TASK BRIEF: Would you please restate every record exactly as written?

<<<<

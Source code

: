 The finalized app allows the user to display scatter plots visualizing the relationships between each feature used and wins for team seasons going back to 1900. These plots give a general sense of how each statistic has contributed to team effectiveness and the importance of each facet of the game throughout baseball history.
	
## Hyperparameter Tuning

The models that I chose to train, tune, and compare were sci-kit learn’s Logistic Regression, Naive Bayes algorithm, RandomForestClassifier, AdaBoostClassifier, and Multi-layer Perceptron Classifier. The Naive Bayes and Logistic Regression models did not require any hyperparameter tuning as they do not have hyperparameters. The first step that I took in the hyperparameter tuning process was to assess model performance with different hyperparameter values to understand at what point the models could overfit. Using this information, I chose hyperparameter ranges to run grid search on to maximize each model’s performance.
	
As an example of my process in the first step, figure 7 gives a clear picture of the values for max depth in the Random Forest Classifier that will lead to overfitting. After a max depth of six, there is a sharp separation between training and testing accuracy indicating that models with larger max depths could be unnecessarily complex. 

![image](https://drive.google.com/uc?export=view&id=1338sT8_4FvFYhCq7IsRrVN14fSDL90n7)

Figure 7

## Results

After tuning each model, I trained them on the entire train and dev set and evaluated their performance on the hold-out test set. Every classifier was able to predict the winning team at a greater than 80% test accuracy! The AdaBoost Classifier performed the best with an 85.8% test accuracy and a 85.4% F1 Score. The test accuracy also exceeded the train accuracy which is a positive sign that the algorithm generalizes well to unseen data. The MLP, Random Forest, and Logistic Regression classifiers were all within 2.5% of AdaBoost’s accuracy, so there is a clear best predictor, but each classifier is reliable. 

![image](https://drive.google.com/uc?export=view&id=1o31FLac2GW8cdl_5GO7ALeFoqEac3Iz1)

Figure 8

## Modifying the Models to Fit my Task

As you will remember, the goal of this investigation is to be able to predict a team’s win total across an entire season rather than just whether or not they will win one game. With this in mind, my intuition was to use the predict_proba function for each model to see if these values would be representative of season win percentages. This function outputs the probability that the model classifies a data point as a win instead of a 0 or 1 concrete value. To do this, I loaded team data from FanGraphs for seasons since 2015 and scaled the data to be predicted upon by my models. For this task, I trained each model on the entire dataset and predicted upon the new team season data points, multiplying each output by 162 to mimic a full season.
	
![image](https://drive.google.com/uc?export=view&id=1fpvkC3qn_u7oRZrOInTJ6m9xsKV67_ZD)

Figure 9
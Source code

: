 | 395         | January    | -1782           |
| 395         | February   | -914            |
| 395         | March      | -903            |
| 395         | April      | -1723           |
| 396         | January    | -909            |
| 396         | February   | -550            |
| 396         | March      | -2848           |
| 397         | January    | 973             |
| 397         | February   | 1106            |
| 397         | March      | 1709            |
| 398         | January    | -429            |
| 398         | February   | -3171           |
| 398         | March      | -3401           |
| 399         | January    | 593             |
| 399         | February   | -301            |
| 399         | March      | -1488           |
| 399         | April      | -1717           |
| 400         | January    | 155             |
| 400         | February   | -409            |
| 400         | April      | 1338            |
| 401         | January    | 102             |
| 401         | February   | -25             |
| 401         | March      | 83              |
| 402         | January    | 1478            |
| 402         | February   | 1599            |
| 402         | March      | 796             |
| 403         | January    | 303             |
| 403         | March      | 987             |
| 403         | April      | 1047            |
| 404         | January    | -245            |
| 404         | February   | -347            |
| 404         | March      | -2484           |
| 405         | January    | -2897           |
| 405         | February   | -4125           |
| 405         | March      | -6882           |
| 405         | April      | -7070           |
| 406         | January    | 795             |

>>>>

SOLUTION TO THIS PROBLEM:
Source code

: The finalized app allows the user to display scatter plots visualizing the relationships between each feature used and wins for team seasons going back to 1900. These plots give a general sense of how each statistic has contributed to team effectiveness and the importance of each facet of the game throughout baseball history.
	
## Hyperparameter Tuning

The models that I chose to train, tune, and compare were sci-kit learn’s Logistic Regression, Naive Bayes algorithm, RandomForestClassifier, AdaBoostClassifier, and Multi-layer Perceptron Classifier. The Naive Bayes and Logistic Regression models did not require any hyperparameter tuning as they do not have hyperparameters. The first step that I took in the hyperparameter tuning process was to assess model performance with different hyperparameter values to understand at what point the models could overfit. Using this information, I chose hyperparameter ranges to run grid search on to maximize each model’s performance.
	
As an example of my process in the first step, figure 7 gives a clear picture of the values for max depth in the Random Forest Classifier that will lead to overfitting. After a max depth of six, there is a sharp separation between training and testing accuracy indicating that models with larger max depths could be unnecessarily complex. 

![image](https://drive.google.com/uc?export=view&id=1338sT8_4FvFYhCq7IsRrVN14fSDL90n7)

Figure 7

## Results

After tuning each model, I trained them on the entire train and dev set and evaluated their performance on the hold-out test set. Every classifier was able to predict the winning team at a greater than 80% test accuracy! The AdaBoost Classifier performed the best with an 85.8% test accuracy and a 85.4% F1 Score. The test accuracy also exceeded the train accuracy which is a positive sign that the algorithm generalizes well to unseen data. The MLP, Random Forest, and Logistic Regression classifiers were all within 2.5% of AdaBoost’s accuracy, so there is a clear best predictor, but each classifier is reliable. 

![image](https://drive.google.com/uc?export=view&id=1o31FLac2GW8cdl_5GO7ALeFoqEac3Iz1)

Figure 8

## Modifying the Models to Fit my Task

As you will remember, the goal of this investigation is to be able to predict a team’s win total across an entire season rather than just whether or not they will win one game. With this in mind, my intuition was to use the predict_proba function for each model to see if these values would be representative of season win percentages. This function outputs the probability that the model classifies a data point as a win instead of a 0 or 1 concrete value. To do this, I loaded team data from FanGraphs for seasons since 2015 and scaled the data to be predicted upon by my models. For this task, I trained each model on the entire dataset and predicted upon the new team season data points, multiplying each output by 162 to mimic a full season.
	
![image](https://drive.google.com/uc?export=view&id=1fpvkC3qn_u7oRZrOInTJ6m9xsKV67_ZD)

Figure 9
Source code

: | 395         | January    | -1782           |
| 395         | February   | -914            |
| 395         | March      | -903            |
| 395         | April      | -1723           |
| 396         | January    | -909            |
| 396         | February   | -550            |
| 396         | March      | -2848           |
| 397         | January    | 973             |
| 397         | February   | 1106            |
| 397         | March      | 1709            |
| 398         | January    | -429            |
| 398         | February   | -3171           |
| 398         | March      | -3401           |
| 399         | January    | 593             |
| 399         | February   | -301            |
| 399         | March      | -1488           |
| 399         | April      | -1717           |
| 400         | January    | 155             |
| 400         | February   | -409            |
| 400         | April      | 1338            |
| 401         | January    | 102             |
| 401         | February   | -25             |
| 401         | March      | 83              |
| 402         | January    | 1478            |
| 402         | February   | 1599            |
| 402         | March      | 796             |
| 403         | January    | 303             |
| 403         | March      | 987             |
| 403         | April      | 1047            |
| 404         | January    | -245            |
| 404         | February   | -347            |
| 404         | March      | -2484           |
| 405         | January    | -2897           |
| 405         | February   | -4125           |
| 405         | March      | -6882           |
| 405         | April      | -7070           |
| 406         | January    | 795             |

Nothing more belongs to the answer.